**Problem to solve**:
A faithful copy is required of the lines from the top of the entries through the line that contains "This script converts", both included, with no pictures.

**The records**:

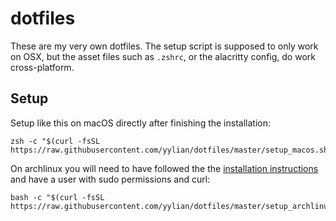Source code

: # dotfiles

These are my very own dotfiles. The setup script is supposed to only work on
OSX, but the asset files such as `.zshrc`, or the alacritty config, do work
cross-platform.

## Setup

Setup like this on macOS directly after finishing the installation:
```
zsh -c "$(curl -fsSL https://raw.githubusercontent.com/yylian/dotfiles/master/setup_macos.sh)"
```
On archlinux you will need to have followed the the [installation
instructions](https://wiki.archlinux.org/index.php/installation_guide) and have
a user with sudo permissions and curl:
```
bash -c "$(curl -fsSL https://raw.githubusercontent.com/yylian/dotfiles/master/setup_archlinux.sh)"
```
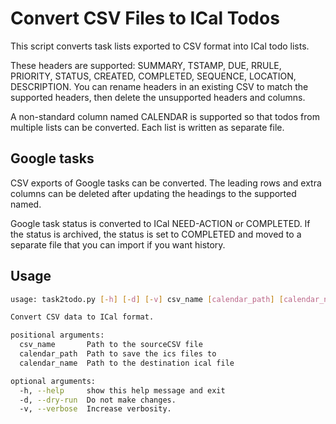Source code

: # Convert CSV Files to ICal Todos

This script converts task lists exported to CSV format into ICal todo lists.

These headers are supported: SUMMARY, TSTAMP, DUE, RRULE, PRIORITY,
STATUS, CREATED, COMPLETED, SEQUENCE, LOCATION, DESCRIPTION. You can rename
headers in an existing CSV to match the supported headers, then delete the
unsupported headers and columns.

A non-standard column named CALENDAR is supported so that todos from multiple
lists can be converted. Each list is written as separate file.

## Google tasks

CSV exports of Google tasks can be converted. The leading rows and extra columns
can be deleted after updating the headings to the supported named.

Google task status is converted to ICal NEED-ACTION or COMPLETED. If the status
is archived, the status is set to COMPLETED and moved to a separate file that
you can import if you want history.

## Usage

```bash
usage: task2todo.py [-h] [-d] [-v] csv_name [calendar_path] [calendar_name]

Convert CSV data to ICal format.

positional arguments:
  csv_name       Path to the sourceCSV file
  calendar_path  Path to save the ics files to
  calendar_name  Path to the destination ical file

optional arguments:
  -h, --help     show this help message and exit
  -d, --dry-run  Do not make changes.
  -v, --verbose  Increase verbosity.
```
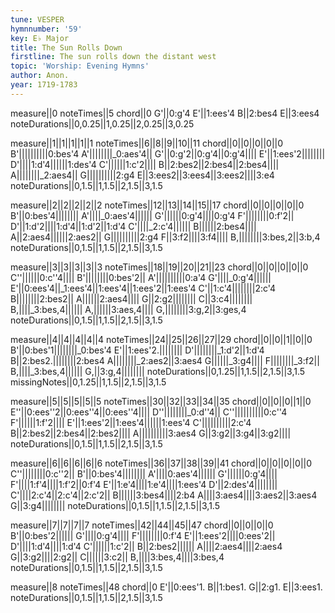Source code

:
 ```yaml
---
tune: VESPER
hymnnumber: '59'
key: E♭ Major
title: The Sun Rolls Down
firstline: The sun rolls down the distant west
topic: 'Worship: Evening Hymns'
author: Anon.
year: 1719-1783
---
```

measure||0
noteTimes||5
chord||0
G'||0:g'4
E'||1:ees'4
B||2:bes4
E||3:ees4
noteDurations||0,0.25||1,0.25||2,0.25||3,0.25

measure||1||1||1||1||1
noteTimes||6||8||9||10||11
chord||0||0||0||0||0
B'||||||||||0:bes'4
A'||||||||_0:aes'4||
G'||0:g'2||0:g'4||0:g'4||||
E'||1:ees'2||||||||
D'||||1:d'4||||||1:des'4
C'||||||1:c'2||||
B||2:bes2||2:bes4||2:bes4||||
A||||||||_2:aes4||
G||||||||||2:g4
E||3:ees2||3:ees4||3:ees2||||3:e4
noteDurations||0,1.5||1,1.5||2,1.5||3,1.5

measure||2||2||2||2||2
noteTimes||12||13||14||15||17
chord||0||0||0||0||0
B'||0:bes'4||||||||
A'||||_0:aes'4||||||
G'||||||0:g'4||||0:g'4
F'||||||||0:f'2||
D'||1:d'2||||1:d'4||1:d'2||1:d'4
C'||||_2:c'4||||||
B||||||2:bes4||||
A||2:aes4||||||2:aes2||
G||||||||||2:g4
F||3:f2||||3:f4||||
B,||||||||3:bes,2||3:b,4
noteDurations||0,1.5||1,1.5||2,1.5||3,1.5

measure||3||3||3||3||3
noteTimes||18||19||20||21||23
chord||0||0||0||0||0
C''||||||0:c''4||||
B'||||||||0:bes'2||
A'||||||||||0:a'4
G'||||_0:g'4||||||
E'||0:ees'4||_1:ees'4||1:ees'4||1:ees'2||1:ees'4
C'||1:c'4||||||||2:c'4
B||||||||2:bes2||
A||||||2:aes4||||
G||2:g2||||||||
C||3:c4||||||||
B,||||_3:bes,4||||||
A,||||||3:aes,4||||
G,||||||||3:g,2||3:ges,4
noteDurations||0,1.5||1,1.5||2,1.5||3,1.5

measure||4||4||4||4||4
noteTimes||24||25||26||27||29
chord||0||0||1||0||0
B'||0:bes'1||||||||_0:bes'4
E'||1:ees'2.||||||||
D'||||||||_1:d'2||1:d'4
B||2:bes2.||||||||2:bes4
A||||||||_2:aes2||3:aes4
G||||||_3:g4||||
F||||||||_3:f2||
B,||||_3:bes,4||||||
G,||3:g,4||||||||
noteDurations||0,1.25||1,1.5||2,1.5||3,1.5
missingNotes||0,1.25||1,1.5||2,1.5||3,1.5

measure||5||5||5||5||5
noteTimes||30||32||33||34||35
chord||0||0||0||1||0
E''||0:ees''2||0:ees''4||0:ees''4||||
D''||||||||_0:d''4||
C''||||||||||0:c''4
F'||||||1:f'2||||
E'||1:ees'2||1:ees'4||||||1:ees'4
C'||||||||||2:c'4
B||2:bes2||2:bes4||2:bes2||||
A||||||||||3:aes4
G||3:g2||3:g4||3:g2||||
noteDurations||0,1.5||1,1.5||2,1.5||3,1.5

measure||6||6||6||6||6
noteTimes||36||37||38||39||41
chord||0||0||0||0||0
C''||||||||0:c''2||
B'||0:bes'4||||||||
A'||||0:aes'4||||||
G'||||||0:g'4||||
F'||||1:f'4||||1:f'2||0:f'4
E'||1:e'4||||1:e'4||||1:ees'4
D'||2:des'4||||||||
C'||||2:c'4||2:c'4||2:c'2||
B||||||3:bes4||||2:b4
A||||3:aes4||||3:aes2||3:aes4
G||3:g4||||||||
noteDurations||0,1.5||1,1.5||2,1.5||3,1.5

measure||7||7||7||7
noteTimes||42||44||45||47
chord||0||0||0||0
B'||0:bes'2||||||
G'||||0:g'4||||
F'||||||||0:f'4
E'||1:ees'2||||0:ees'2||
D'||||1:d'4||||1:d'4
C'||||||1:c'2||
B||2:bes2||||||
A||||2:aes4||||2:aes4
G||3:g2||||2:g2||
C||||||3:c2||
B,||||3:bes,4||||3:bes,4
noteDurations||0,1.5||1,1.5||2,1.5||3,1.5

measure||8
noteTimes||48
chord||0
E'||0:ees'1.
B||1:bes1.
G||2:g1.
E||3:ees1.
noteDurations||0,1.5||1,1.5||2,1.5||3,1.5

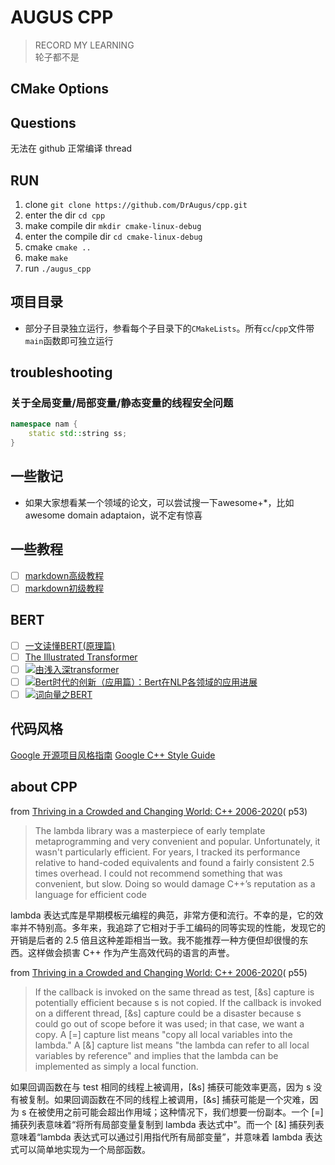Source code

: # AUGUS CPP

> RECORD MY LEARNING  
> 轮子都不是

## CMake Options


## Questions

无法在 github 正常编译 thread

## RUN

1. clone `git clone https://github.com/DrAugus/cpp.git`
2. enter the dir `cd cpp`
3. make compile dir `mkdir cmake-linux-debug`
4. enter the compile dir `cd cmake-linux-debug`
5. cmake `cmake ..`
6. make `make`
7. run `./augus_cpp`

## 项目目录

* 部分子目录独立运行，参看每个子目录下的`CMakeLists`。所有`cc`/`cpp`文件带`main`函数即可独立运行

## troubleshooting

### 关于全局变量/局部变量/静态变量的线程安全问题

```c++
namespace nam {
    static std::string ss;
}
```

## 一些散记

* 如果大家想看某一个领域的论文，可以尝试搜一下awesome+*，比如awesome domain adaptaion，说不定有惊喜

## 一些教程

- [ ] <a href="https://markdown.com.cn/extended-syntax/" title="扩展语法">markdown高级教程</a>
- [ ] <a href="https://markdown.com.cn/basic-syntax/" title="基本语法">markdown初级教程</a>

## BERT

- [ ] [一文读懂BERT(原理篇)](./doc/web_page/BERT-Principles.md)
- [ ] [The Illustrated Transformer](./doc/web_page/TheIllustratedTransformer.md)
- [ ] <a href="https://zhuanlan.zhihu.com/p/303080210" target="_blank"><img src="https://img.shields.io/badge/-由浅入深transformer-F08080" alt="由浅入深transformer"/> </a>
- [ ] <a href="https://zhuanlan.zhihu.com/p/68446772" target="_blank"><img src="https://img.shields.io/badge/-Bert时代的创新（应用篇）：Bert在NLP各领域的应用进展-DB7093" alt="Bert时代的创新（应用篇）：Bert在NLP各领域的应用进展"/> </a>
- [ ] <a href="https://zhuanlan.zhihu.com/p/48612853" target="_blank"><img src="https://img.shields.io/badge/-词向量之BERT-DDA0DD" alt="词向量之BERT"/> </a>

## 代码风格

[Google 开源项目风格指南](https://zh-google-styleguide.readthedocs.io/en/latest/google-cpp-styleguide/contents/)
[Google C++ Style Guide](https://google.github.io/styleguide/cppguide.html)

## about CPP

from [Thriving in a Crowded and Changing World: C++ 2006-2020](https://www.stroustrup.com/hopl20main-p5-p-bfc9cd4--final.pdf)(
p53)
> The lambda library was a masterpiece of early template metaprogramming and very
> convenient and popular. Unfortunately, it wasn't particularly efficient. For years, I tracked its
> performance relative to hand-coded equivalents and found a fairly consistent 2.5 times overhead. I
> could not recommend something that was convenient, but slow. Doing so would damage C++’s reputation as a language for
> efficient code

lambda 表达式库是早期模板元编程的典范，非常方便和流行。不幸的是，它的效率并不特别高。多年来，我追踪了它相对于手工编码的同等实现的性能，发现它的开销是后者的 2.5 倍且这种差距相当一致。我不能推荐一种方便但却很慢的东西。这样做会损害
C++ 作为产生高效代码的语言的声誉。

from [Thriving in a Crowded and Changing World: C++ 2006-2020](https://www.stroustrup.com/hopl20main-p5-p-bfc9cd4--final.pdf)(
p55)

> If the callback is invoked on the same
> thread as test, [&s] capture is potentially efficient because s is not copied. If the callback is invoked
> on a different thread, [&s] capture could be a disaster because s could go out of scope before it
> was used; in that case, we want a copy. A [=] capture list means "copy all local variables into the
> lambda." A [&] capture list means "the lambda can refer to all local variables by reference" and
> implies that the lambda can be implemented as simply a local function.

如果回调函数在与 test 相同的线程上被调用，[&s] 捕获可能效率更高，因为 s 没有被复制。如果回调函数在不同的线程上被调用，[&s] 捕获可能是一个灾难，因为 s
在被使用之前可能会超出作用域；这种情况下，我们想要一份副本。一个 [=] 捕获列表意味着“将所有局部变量复制到 lambda 表达式中”。而一个 [&] 捕获列表意味着“lambda 表达式可以通过引用指代所有局部变量”，并意味着
lambda 表达式可以简单地实现为一个局部函数。
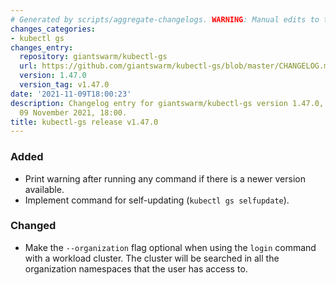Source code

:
 ```yaml
---
# Generated by scripts/aggregate-changelogs. WARNING: Manual edits to this files will be overwritten.
changes_categories:
- kubectl gs
changes_entry:
  repository: giantswarm/kubectl-gs
  url: https://github.com/giantswarm/kubectl-gs/blob/master/CHANGELOG.md#1470---2021-11-09
  version: 1.47.0
  version_tag: v1.47.0
date: '2021-11-09T18:00:23'
description: Changelog entry for giantswarm/kubectl-gs version 1.47.0, published on
  09 November 2021, 18:00.
title: kubectl-gs release v1.47.0
---
```


### Added
- Print warning after running any command if there is a newer version available.
- Implement command for self-updating (`kubectl gs selfupdate`).
### Changed
- Make the `--organization` flag optional when using the `login` command with a workload cluster. The cluster will be searched in all the organization namespaces that the user has access to.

**Solved exercise**:
Source code

: # dotfiles

These are my very own dotfiles. The setup script is supposed to only work on
OSX, but the asset files such as `.zshrc`, or the alacritty config, do work
cross-platform.

## Setup

Setup like this on macOS directly after finishing the installation:
```
zsh -c "$(curl -fsSL https://raw.githubusercontent.com/yylian/dotfiles/master/setup_macos.sh)"
```
On archlinux you will need to have followed the the [installation
instructions](https://wiki.archlinux.org/index.php/installation_guide) and have
a user with sudo permissions and curl:
```
bash -c "$(curl -fsSL https://raw.githubusercontent.com/yylian/dotfiles/master/setup_archlinux.sh)"
```
Source code

: # Convert CSV Files to ICal Todos

This script converts task lists exported to CSV format into ICal todo lists.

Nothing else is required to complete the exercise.